**EXERCISE PROMPT**. Exact repetition of the data below is required.

**EXERCISE INPUTS**.

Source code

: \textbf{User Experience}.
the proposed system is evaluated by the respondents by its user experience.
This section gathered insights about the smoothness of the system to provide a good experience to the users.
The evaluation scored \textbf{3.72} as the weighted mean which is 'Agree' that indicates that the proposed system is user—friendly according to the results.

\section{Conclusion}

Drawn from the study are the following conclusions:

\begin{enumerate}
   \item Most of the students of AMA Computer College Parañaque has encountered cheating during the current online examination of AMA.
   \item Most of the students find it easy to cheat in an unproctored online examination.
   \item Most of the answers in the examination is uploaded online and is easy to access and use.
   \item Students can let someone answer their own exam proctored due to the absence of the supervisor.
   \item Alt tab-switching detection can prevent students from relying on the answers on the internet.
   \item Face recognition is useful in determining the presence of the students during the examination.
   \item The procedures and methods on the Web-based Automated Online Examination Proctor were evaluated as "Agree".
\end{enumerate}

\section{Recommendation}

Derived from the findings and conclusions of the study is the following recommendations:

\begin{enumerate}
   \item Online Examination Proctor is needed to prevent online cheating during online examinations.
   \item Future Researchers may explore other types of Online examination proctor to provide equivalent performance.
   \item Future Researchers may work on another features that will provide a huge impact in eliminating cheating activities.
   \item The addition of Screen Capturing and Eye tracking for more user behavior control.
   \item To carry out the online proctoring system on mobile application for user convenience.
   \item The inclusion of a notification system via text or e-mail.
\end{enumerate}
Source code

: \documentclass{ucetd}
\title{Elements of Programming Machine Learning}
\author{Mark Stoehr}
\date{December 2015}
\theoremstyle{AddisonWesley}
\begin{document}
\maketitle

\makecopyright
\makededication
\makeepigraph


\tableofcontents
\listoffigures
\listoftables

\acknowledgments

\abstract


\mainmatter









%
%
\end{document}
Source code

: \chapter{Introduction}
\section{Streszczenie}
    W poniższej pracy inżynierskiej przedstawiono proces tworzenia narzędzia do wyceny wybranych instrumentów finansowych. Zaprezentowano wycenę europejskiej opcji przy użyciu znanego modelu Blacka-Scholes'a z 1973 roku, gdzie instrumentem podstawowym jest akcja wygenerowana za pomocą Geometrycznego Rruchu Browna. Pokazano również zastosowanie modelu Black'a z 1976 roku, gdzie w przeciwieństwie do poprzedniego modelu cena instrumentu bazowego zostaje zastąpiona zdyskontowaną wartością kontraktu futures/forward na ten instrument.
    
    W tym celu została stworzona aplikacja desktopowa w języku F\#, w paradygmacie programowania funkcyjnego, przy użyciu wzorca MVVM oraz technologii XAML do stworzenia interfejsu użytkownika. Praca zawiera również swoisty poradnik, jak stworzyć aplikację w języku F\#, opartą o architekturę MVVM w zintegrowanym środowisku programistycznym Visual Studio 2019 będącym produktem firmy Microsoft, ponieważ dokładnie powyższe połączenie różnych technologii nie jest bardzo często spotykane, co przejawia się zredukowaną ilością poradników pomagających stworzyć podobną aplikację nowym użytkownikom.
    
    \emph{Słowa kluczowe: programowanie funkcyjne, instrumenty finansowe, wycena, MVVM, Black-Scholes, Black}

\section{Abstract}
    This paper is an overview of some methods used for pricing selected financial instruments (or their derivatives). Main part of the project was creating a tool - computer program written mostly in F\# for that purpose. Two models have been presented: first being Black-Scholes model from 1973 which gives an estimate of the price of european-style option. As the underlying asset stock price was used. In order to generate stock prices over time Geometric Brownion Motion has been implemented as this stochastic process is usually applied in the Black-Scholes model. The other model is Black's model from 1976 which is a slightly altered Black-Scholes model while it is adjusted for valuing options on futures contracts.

**ANSWER AREA**.
Source code

: \textbf{User Experience}.
the proposed system is evaluated by the respondents by its user experience.
This section gathered insights about the smoothness of the system to provide a good experience to the users.
The evaluation scored \textbf{3.72} as the weighted mean which is 'Agree' that indicates that the proposed system is user—friendly according to the results.

\section{Conclusion}

Drawn from the study are the following conclusions:

\begin{enumerate}
   \item Most of the students of AMA Computer College Parañaque has encountered cheating during the current online examination of AMA.
   \item Most of the students find it easy to cheat in an unproctored online examination.
   \item Most of the answers in the examination is uploaded online and is easy to access and use.
   \item Students can let someone answer their own exam proctored due to the absence of the supervisor.
   \item Alt tab-switching detection can prevent students from relying on the answers on the internet.
   \item Face recognition is useful in determining the presence of the students during the examination.
   \item The procedures and methods on the Web-based Automated Online Examination Proctor were evaluated as "Agree".
\end{enumerate}

\section{Recommendation}

Derived from the findings and conclusions of the study is the following recommendations:

\begin{enumerate}
   \item Online Examination Proctor is needed to prevent online cheating during online examinations.
   \item Future Researchers may explore other types of Online examination proctor to provide equivalent performance.
   \item Future Researchers may work on another features that will provide a huge impact in eliminating cheating activities.
   \item The addition of Screen Capturing and Eye tracking for more user behavior control.
   \item To carry out the online proctoring system on mobile application for user convenience.
   \item The inclusion of a notification system via text or e-mail.
\end{enumerate}
Source code

: \documentclass{ucetd}
\title{Elements of Programming Machine Learning}
\author{Mark Stoehr}
\date{December 2015}
\theoremstyle{AddisonWesley}
\begin{document}
\maketitle

\makecopyright
\makededication
\makeepigraph


\tableofcontents
\listoffigures
\listoftables

\acknowledgments

\abstract


\mainmatter









%
%
\end{document}
Source code

: \chapter{Introduction}
\section{Streszczenie}
    W poniższej pracy inżynierskiej przedstawiono proces tworzenia narzędzia do wyceny wybranych instrumentów finansowych. Zaprezentowano wycenę europejskiej opcji przy użyciu znanego modelu Blacka-Scholes'a z 1973 roku, gdzie instrumentem podstawowym jest akcja wygenerowana za pomocą Geometrycznego Rruchu Browna. Pokazano również zastosowanie modelu Black'a z 1976 roku, gdzie w przeciwieństwie do poprzedniego modelu cena instrumentu bazowego zostaje zastąpiona zdyskontowaną wartością kontraktu futures/forward na ten instrument.
    
    W tym celu została stworzona aplikacja desktopowa w języku F\#, w paradygmacie programowania funkcyjnego, przy użyciu wzorca MVVM oraz technologii XAML do stworzenia interfejsu użytkownika. Praca zawiera również swoisty poradnik, jak stworzyć aplikację w języku F\#, opartą o architekturę MVVM w zintegrowanym środowisku programistycznym Visual Studio 2019 będącym produktem firmy Microsoft, ponieważ dokładnie powyższe połączenie różnych technologii nie jest bardzo często spotykane, co przejawia się zredukowaną ilością poradników pomagających stworzyć podobną aplikację nowym użytkownikom.
    
    \emph{Słowa kluczowe: programowanie funkcyjne, instrumenty finansowe, wycena, MVVM, Black-Scholes, Black}

\section{Abstract}
    This paper is an overview of some methods used for pricing selected financial instruments (or their derivatives). Main part of the project was creating a tool - computer program written mostly in F\# for that purpose. Two models have been presented: first being Black-Scholes model from 1973 which gives an estimate of the price of european-style option. As the underlying asset stock price was used. In order to generate stock prices over time Geometric Brownion Motion has been implemented as this stochastic process is usually applied in the Black-Scholes model. The other model is Black's model from 1976 which is a slightly altered Black-Scholes model while it is adjusted for valuing options on futures contracts.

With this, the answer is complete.